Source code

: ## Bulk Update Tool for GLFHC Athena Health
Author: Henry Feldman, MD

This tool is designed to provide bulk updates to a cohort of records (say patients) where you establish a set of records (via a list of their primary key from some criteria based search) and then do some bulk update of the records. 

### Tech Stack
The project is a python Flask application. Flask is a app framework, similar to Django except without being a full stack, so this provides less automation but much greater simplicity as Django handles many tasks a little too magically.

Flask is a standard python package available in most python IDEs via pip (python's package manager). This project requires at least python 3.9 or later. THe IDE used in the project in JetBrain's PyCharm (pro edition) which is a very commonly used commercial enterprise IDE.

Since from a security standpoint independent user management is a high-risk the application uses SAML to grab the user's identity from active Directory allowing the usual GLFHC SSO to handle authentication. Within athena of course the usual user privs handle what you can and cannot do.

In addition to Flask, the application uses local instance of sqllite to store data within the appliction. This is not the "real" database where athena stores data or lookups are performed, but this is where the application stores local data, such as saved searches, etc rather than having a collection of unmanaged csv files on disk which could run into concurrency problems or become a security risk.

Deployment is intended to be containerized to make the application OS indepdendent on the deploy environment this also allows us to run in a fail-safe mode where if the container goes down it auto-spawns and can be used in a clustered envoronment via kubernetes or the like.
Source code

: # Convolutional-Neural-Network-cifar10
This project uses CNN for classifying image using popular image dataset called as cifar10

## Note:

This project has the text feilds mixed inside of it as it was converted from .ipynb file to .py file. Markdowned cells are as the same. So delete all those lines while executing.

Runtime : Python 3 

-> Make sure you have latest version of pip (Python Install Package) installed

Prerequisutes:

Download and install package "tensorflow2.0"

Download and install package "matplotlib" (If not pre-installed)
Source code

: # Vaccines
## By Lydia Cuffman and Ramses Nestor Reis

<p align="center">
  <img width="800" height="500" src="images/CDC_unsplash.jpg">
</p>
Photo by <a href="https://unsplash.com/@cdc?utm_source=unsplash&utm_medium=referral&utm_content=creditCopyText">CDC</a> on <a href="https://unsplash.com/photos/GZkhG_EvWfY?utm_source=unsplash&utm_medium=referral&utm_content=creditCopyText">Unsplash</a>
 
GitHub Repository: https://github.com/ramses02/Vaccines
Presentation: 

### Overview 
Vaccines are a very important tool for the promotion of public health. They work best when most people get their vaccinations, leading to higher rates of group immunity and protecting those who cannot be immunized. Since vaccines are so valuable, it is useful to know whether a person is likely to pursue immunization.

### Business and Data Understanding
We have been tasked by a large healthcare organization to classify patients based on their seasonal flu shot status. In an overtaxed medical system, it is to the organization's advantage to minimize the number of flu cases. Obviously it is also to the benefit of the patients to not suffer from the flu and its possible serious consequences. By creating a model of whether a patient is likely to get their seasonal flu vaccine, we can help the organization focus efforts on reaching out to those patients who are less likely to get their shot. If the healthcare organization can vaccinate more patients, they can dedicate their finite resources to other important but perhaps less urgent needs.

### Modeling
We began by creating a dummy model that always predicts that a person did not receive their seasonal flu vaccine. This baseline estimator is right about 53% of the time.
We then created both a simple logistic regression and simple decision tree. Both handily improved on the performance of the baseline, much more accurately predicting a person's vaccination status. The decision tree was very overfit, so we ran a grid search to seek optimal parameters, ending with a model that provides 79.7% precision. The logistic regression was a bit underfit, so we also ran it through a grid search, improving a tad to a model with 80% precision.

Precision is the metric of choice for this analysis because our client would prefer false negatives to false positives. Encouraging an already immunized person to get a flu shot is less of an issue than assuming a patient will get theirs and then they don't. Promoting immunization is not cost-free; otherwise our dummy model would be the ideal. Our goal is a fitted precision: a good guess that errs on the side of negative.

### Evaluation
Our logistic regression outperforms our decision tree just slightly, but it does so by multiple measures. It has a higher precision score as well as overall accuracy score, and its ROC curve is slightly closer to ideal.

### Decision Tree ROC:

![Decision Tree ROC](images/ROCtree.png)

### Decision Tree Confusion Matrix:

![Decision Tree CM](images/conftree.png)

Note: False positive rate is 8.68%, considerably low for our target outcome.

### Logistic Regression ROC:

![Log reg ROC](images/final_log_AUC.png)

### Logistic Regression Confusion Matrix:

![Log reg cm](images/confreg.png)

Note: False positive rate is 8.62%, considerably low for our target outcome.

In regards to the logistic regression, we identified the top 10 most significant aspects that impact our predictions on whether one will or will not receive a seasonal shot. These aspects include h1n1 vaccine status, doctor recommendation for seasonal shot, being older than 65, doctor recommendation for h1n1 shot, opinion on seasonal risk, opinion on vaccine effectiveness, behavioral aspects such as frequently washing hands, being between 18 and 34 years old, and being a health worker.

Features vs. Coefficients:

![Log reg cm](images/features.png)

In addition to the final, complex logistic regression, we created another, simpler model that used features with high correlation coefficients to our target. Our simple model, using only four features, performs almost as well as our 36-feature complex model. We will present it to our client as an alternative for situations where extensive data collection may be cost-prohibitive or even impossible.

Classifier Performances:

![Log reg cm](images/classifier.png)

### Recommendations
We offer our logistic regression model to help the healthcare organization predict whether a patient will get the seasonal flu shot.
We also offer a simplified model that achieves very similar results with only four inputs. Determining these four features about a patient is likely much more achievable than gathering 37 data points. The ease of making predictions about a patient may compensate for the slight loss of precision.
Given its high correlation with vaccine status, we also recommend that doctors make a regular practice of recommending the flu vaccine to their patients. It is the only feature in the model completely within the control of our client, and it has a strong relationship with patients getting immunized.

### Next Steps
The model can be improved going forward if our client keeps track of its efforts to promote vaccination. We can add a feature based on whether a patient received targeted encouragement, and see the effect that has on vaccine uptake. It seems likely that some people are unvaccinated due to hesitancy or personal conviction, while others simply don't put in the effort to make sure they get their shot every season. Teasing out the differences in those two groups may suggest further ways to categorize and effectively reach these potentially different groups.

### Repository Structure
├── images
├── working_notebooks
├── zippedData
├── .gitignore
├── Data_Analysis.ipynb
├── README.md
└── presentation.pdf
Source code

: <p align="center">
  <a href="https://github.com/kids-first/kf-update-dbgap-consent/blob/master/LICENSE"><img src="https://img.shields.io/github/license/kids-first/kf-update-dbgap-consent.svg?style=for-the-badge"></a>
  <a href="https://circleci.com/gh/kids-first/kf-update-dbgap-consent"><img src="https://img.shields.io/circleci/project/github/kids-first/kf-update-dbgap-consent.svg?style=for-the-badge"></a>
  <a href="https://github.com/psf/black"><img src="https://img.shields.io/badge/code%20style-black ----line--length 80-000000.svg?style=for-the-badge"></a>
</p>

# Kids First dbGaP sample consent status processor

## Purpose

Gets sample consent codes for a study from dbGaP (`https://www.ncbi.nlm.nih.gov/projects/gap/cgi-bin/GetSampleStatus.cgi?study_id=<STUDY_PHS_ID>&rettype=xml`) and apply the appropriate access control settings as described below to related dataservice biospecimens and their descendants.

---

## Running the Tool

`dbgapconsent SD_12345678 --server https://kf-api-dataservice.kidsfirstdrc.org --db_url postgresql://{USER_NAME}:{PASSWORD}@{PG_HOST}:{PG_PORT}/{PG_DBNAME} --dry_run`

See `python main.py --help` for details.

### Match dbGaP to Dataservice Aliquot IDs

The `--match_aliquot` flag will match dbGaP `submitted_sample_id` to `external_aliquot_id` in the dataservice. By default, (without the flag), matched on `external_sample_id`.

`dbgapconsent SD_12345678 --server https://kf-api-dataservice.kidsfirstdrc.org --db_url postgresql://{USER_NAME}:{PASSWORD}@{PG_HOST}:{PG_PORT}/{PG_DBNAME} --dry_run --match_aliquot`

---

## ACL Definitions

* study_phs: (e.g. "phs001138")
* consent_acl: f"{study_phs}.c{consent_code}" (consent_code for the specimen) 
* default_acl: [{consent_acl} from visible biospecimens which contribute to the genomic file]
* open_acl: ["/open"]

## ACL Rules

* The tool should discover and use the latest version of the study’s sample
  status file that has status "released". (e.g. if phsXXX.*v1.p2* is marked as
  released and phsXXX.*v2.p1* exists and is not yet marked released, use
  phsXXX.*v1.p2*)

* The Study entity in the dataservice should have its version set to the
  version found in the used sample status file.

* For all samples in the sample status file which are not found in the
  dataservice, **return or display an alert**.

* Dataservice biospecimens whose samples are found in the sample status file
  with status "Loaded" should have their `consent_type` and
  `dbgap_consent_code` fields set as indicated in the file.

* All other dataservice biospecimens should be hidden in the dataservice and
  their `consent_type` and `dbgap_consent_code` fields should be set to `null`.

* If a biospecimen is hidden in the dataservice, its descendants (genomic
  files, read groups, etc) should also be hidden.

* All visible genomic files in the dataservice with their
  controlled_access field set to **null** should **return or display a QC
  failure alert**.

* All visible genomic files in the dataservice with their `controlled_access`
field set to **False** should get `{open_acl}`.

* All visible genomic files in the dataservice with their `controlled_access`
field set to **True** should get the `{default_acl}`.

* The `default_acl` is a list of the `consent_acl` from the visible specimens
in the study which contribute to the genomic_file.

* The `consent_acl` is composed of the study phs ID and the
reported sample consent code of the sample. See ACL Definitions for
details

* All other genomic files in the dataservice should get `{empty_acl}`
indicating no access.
■ ■ ■ ■
**Problem statement:**
List the lines of the entries that include "visible".

**Solved exercise:**
* default_acl: [{consent_acl} from visible biospecimens which contribute to the genomic file]
* All visible genomic files in the dataservice with their
* All visible genomic files in the dataservice with their `controlled_access`
* All visible genomic files in the dataservice with their `controlled_access`
* The `default_acl` is a list of the `consent_acl` from the visible specimens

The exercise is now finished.